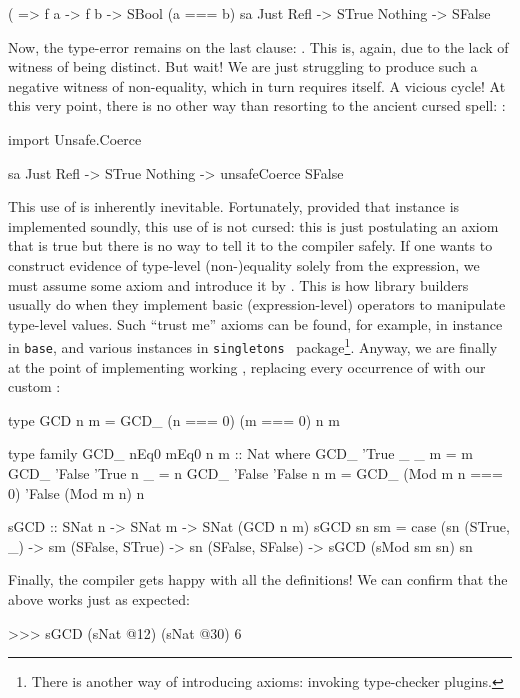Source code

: \documentclass[demotion-paper.tex]{subfiles}
\begin{document}
\begin{code}
(%
       => f a -> f b -> SBool (a === b)
sa %
  Just Refl -> STrue
  Nothing -> SFalse  
\end{code}

Now, the type-error remains on the last clause: .
This is, again, due to the lack of witness of being distinct.
But wait! We are just struggling to produce such a negative witness of non-equality, which in turn requires itself. A vicious cycle!
At this very point, there is no other way than resorting to the ancient cursed spell: :
\begin{code}
import Unsafe.Coerce

sa %
  Just Refl -> STrue
  Nothing -> unsafeCoerce SFalse  
\end{code}
This use of  is inherently inevitable.
Fortunately, provided that  instance is implemented soundly, this use of  is not cursed: this is just postulating an axiom that is true but there is no way to tell it to the compiler safely.
If one wants to construct evidence of type-level (non-)equality solely from the expression, we must assume some axiom and introduce it by .
This is how library builders usually do when they implement basic (expression-level) operators to manipulate type-level values.
Such ``trust me'' axioms can be found, for example, in  instance in \texttt{base}, and various  instances in \texttt{singletons}~\cite{singletons} package\footnote{There is another way of introducing axioms: invoking type-checker plugins.}.
Anyway, we are finally at the point of implementing working , replacing every occurrence of \hask{(==)} with our custom \hask{(===)}:

\begin{code}
type GCD n m = GCD_ (n === 0) (m === 0) n m

type family GCD_ nEq0 mEq0 n m :: Nat where
  GCD_ 'True  _      _ m = m
  GCD_ 'False 'True  n _ = n
  GCD_ 'False 'False n m = 
    GCD_ (Mod m n === 0) 'False (Mod m n) n

sGCD :: SNat n -> SNat m -> SNat (GCD n m)
sGCD sn sm =
  case (sn %
    (STrue, _) -> sm
    (SFalse, STrue) -> sn
    (SFalse, SFalse) -> sGCD (sMod sm sn) sn
\end{code}

Finally, the compiler gets happy with all the definitions!
We can confirm that the above  works just as expected:
\begin{repl}
>>> sGCD (sNat @12) (sNat @30)
6
\end{repl}
\end{document}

——————

= The problem =
Transcribe the entries from their first line to the line that holds "This is how", both included, and skip every picture.

= Written solution =
Source code

: \documentclass[demotion-paper.tex]{subfiles}
\begin{document}
\begin{code}
(%
       => f a -> f b -> SBool (a === b)
sa %
  Just Refl -> STrue
  Nothing -> SFalse  
\end{code}

Now, the type-error remains on the last clause: .
This is, again, due to the lack of witness of being distinct.
But wait! We are just struggling to produce such a negative witness of non-equality, which in turn requires itself. A vicious cycle!
At this very point, there is no other way than resorting to the ancient cursed spell: :
\begin{code}
import Unsafe.Coerce

sa %
  Just Refl -> STrue
  Nothing -> unsafeCoerce SFalse  
\end{code}
This use of  is inherently inevitable.
Fortunately, provided that  instance is implemented soundly, this use of  is not cursed: this is just postulating an axiom that is true but there is no way to tell it to the compiler safely.
If one wants to construct evidence of type-level (non-)equality solely from the expression, we must assume some axiom and introduce it by .
This is how library builders usually do when they implement basic (expression-level) operators to manipulate type-level values.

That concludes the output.